When it comes to California’s natural disasters—fires, earthquakes, floods—a surprising cohort of first responders have served on the front lines since World War II: prison inmates.
While the idea of using prisoners for back-breaking, low-cost labor on road crews harks back to the late 19th century, the state of California first tapped inmates to fight brush and forest fires in 1942. After military conscription and war industries rapidly emptied the state’s forestry camps of able-bodied men serving in the New Deal’s Civilian Conservation Corps, the state forestry found itself in a manpower crunch. Worse, fire marshals predicted that bombing and ‘sabotage’ by Japanese Americans increased the risk of fires and could threaten crucial watersheds and food production in the area of various Army installations and ship-building plants.
Opened in 1941 as the first minimum-security prison for men in the state, Chino prison, located 50 miles east of Los Angeles, stepped into the void. Together with the state forestry service, it established 14 forest camps over the course of the war. The first one opened on a 10-acre plot at Palomar Mountain in the Cleveland National Forest early in 1942. As of 2014, there were nearly 40 camps statewide, the California Department of Forestry and Fire Protection reports, with prisoners performing more than 3 million hours or more of emergency-response work annually. As the Golden State’s record wildfires increase, those numbers will likely rise.

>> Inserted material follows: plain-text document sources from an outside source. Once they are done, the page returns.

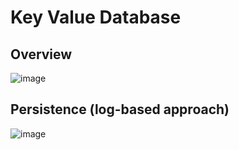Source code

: # Key Value Database 
## Overview
![image](https://github.com/user-attachments/assets/bb963ee8-272b-45a4-a2c2-60ae1a5e68c0)

## Persistence (log-based approach)
![image](https://github.com/user-attachments/assets/ba4b9749-9211-4b63-b989-33faf81afd6b)
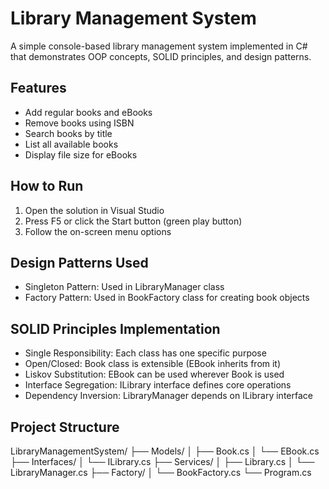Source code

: # Library Management System

A simple console-based library management system implemented in C# that demonstrates OOP concepts, SOLID principles, and design patterns.

## Features

- Add regular books and eBooks
- Remove books using ISBN
- Search books by title
- List all available books
- Display file size for eBooks

## How to Run

1. Open the solution in Visual Studio
2. Press F5 or click the Start button (green play button)
3. Follow the on-screen menu options

## Design Patterns Used

- Singleton Pattern: Used in LibraryManager class
- Factory Pattern: Used in BookFactory class for creating book objects

## SOLID Principles Implementation

- Single Responsibility: Each class has one specific purpose
- Open/Closed: Book class is extensible (EBook inherits from it)
- Liskov Substitution: EBook can be used wherever Book is used
- Interface Segregation: ILibrary interface defines core operations
- Dependency Inversion: LibraryManager depends on ILibrary interface

## Project Structure

LibraryManagementSystem/
├── Models/
│   ├── Book.cs
│   └── EBook.cs
├── Interfaces/
│   └── ILibrary.cs
├── Services/
│   ├── Library.cs
│   └── LibraryManager.cs
├── Factory/
│   └── BookFactory.cs
└── Program.cs
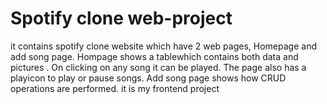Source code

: # Spotify clone web-project 
it contains spotify clone website which have 2 web pages, Homepage and add song page.
Hompage shows a tablewhich contains both data and pictures . On clicking on any song it can be played. The page also has a playicon to play or pause songs.
Add song page shows how CRUD operations are performed.
it is my frontend project
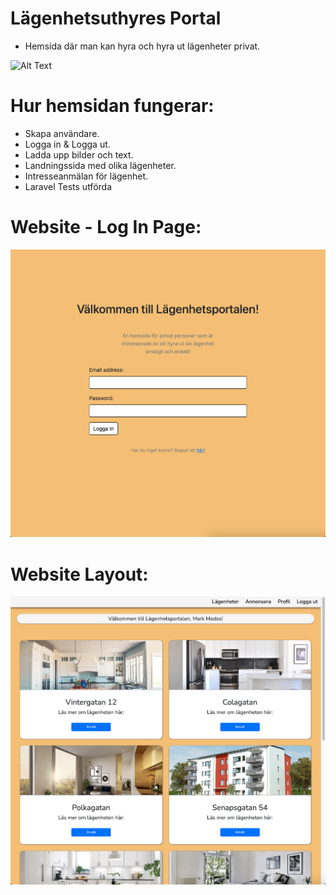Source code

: # Lägenhetsuthyres Portal

-   Hemsida där man kan hyra och hyra ut lägenheter privat.

![Alt Text](https://media.giphy.com/media/tHWaJAKfa7EWOBSNgQ/giphy.gif)

# Hur hemsidan fungerar:

-   Skapa användare.
-   Logga in & Logga ut.   
-   Ladda upp bilder och text.
-   Landningssida med olika lägenheter.
-   Intresseanmälan för lägenhet.
-   Laravel Tests utförda


# Website - Log In Page:
![Alt text](https://github.com/MadosMark/LagenhetsuthyrningsPortal/blob/main/Screenshot%202021-04-20%20at%2013.32.48.png)


# Website Layout:
![Alt text](https://github.com/MadosMark/LagenhetsuthyrningsPortal/blob/main/Screenshot%202021-04-20%20at%2013.33.01.png)
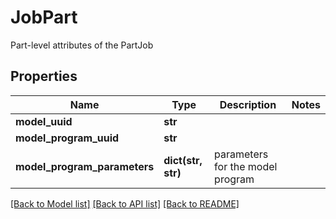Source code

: # JobPart

Part-level attributes of the PartJob
## Properties
Name | Type | Description | Notes
------------ | ------------- | ------------- | -------------
**model_uuid** | **str** |  | 
**model_program_uuid** | **str** |  | 
**model_program_parameters** | **dict(str, str)** | parameters for the model program | 

[[Back to Model list]](../README.md#documentation-for-models) [[Back to API list]](../README.md#documentation-for-api-endpoints) [[Back to README]](../README.md)



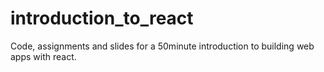 # introduction_to_react
Code, assignments and slides for a 50minute introduction to building web apps with react.
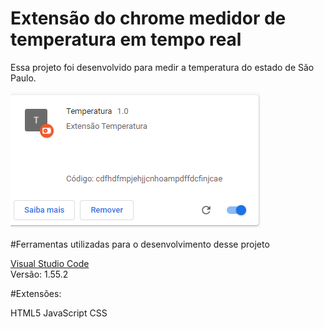<h1>Extensão do chrome medidor de temperatura em tempo real</h1>
Essa projeto foi desenvolvido para medir a temperatura do estado de São Paulo.

![temp!](https://raw.githubusercontent.com/LucasGaldinno/clima-sp/main/Screenshots/1.png)

#Ferramentas utilizadas para o desenvolvimento desse projeto

<a href="https://code.visualstudio.com/download">Visual Studio Code</a><br>
Versão: 1.55.2

#Extensões:

HTML5
JavaScript
CSS
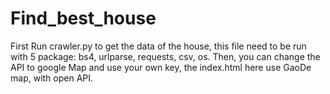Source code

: # Find_best_house


First Run crawler.py to get the data of the house, this file need to be run with 5 package: bs4, urlparse, requests, csv, os.
Then, you can change the API to google Map and use your own key, the index.html here use GaoDe map, with open API.
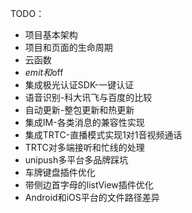 TODO：
- 项目基本架构
- 项目和页面的生命周期
- 云函数
- $emit和$off
- 集成极光认证SDK-一键认证
- 语音识别-科大讯飞与百度的比较
- 自动更新-整包更新和热更新
- 集成IM-各类消息的兼容性实现
- 集成TRTC-直播模式实现1对1音视频通话
- TRTC对多端接听和忙线的处理
- unipush多平台多品牌踩坑
- 车牌键盘插件优化
- 带侧边首字母的listView插件优化
- Android和iOS平台的文件路径差异
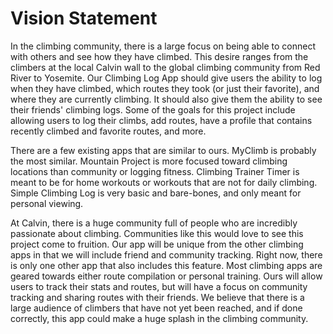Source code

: # Vision Statement
In the climbing community, there is a large focus on being able to connect with others and see how they have climbed. This desire ranges from the climbers at the local Calvin wall to the global climbing community from Red River to Yosemite. Our Climbing Log App should give users the ability to log when they have climbed, which routes they took (or just their favorite), and where they are currently climbing. It should also give them the ability to see their friends' climbing logs. Some of the goals for this project include allowing users to log their climbs, add routes, have a profile that contains recently climbed and favorite routes, and more.

There are a few existing apps that are similar to ours. MyClimb is probably the most similar. Mountain Project is more focused toward climbing locations than community or logging fitness. Climbing Trainer Timer is meant to be for home workouts or workouts that are not for daily climbing. Simple Climbing Log is very basic and bare-bones, and only meant for personal viewing.

At Calvin, there is a huge community full of people who are incredibly passionate about climbing. Communities like this would love to see this project come to fruition. Our app will be unique from the other climbing apps in that we will include friend and community tracking. Right now, there is only one other app that also includes this feature. Most climbing apps are geared towards either route compilation or personal training. Ours will allow users to track their stats and routes, but will have a focus on community tracking and sharing routes with their friends. We believe that there is a large audience of climbers that have not yet been reached, and if done correctly, this app could make a huge splash in the climbing community.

The role has been a unique one. Participating inmate volunteers, who are pre-screened (no violent offenders or arsonists allowed) and trained, have worked mostly as laborers maintaining public lands. But they also have served increasingly as emergency responders to fires, floods, earthquakes and in search-and-rescue operations. In addition to pittance wages, inmates receive sentence reductions, work furloughs and a slightly greater sense of personal freedom, since shackles and armed guards are largely absent from the camps and the fire line. And prisoners' work helping rural communities in times of crisis have helped, sporadically, to soften some of the state’s racial and ethnic divides.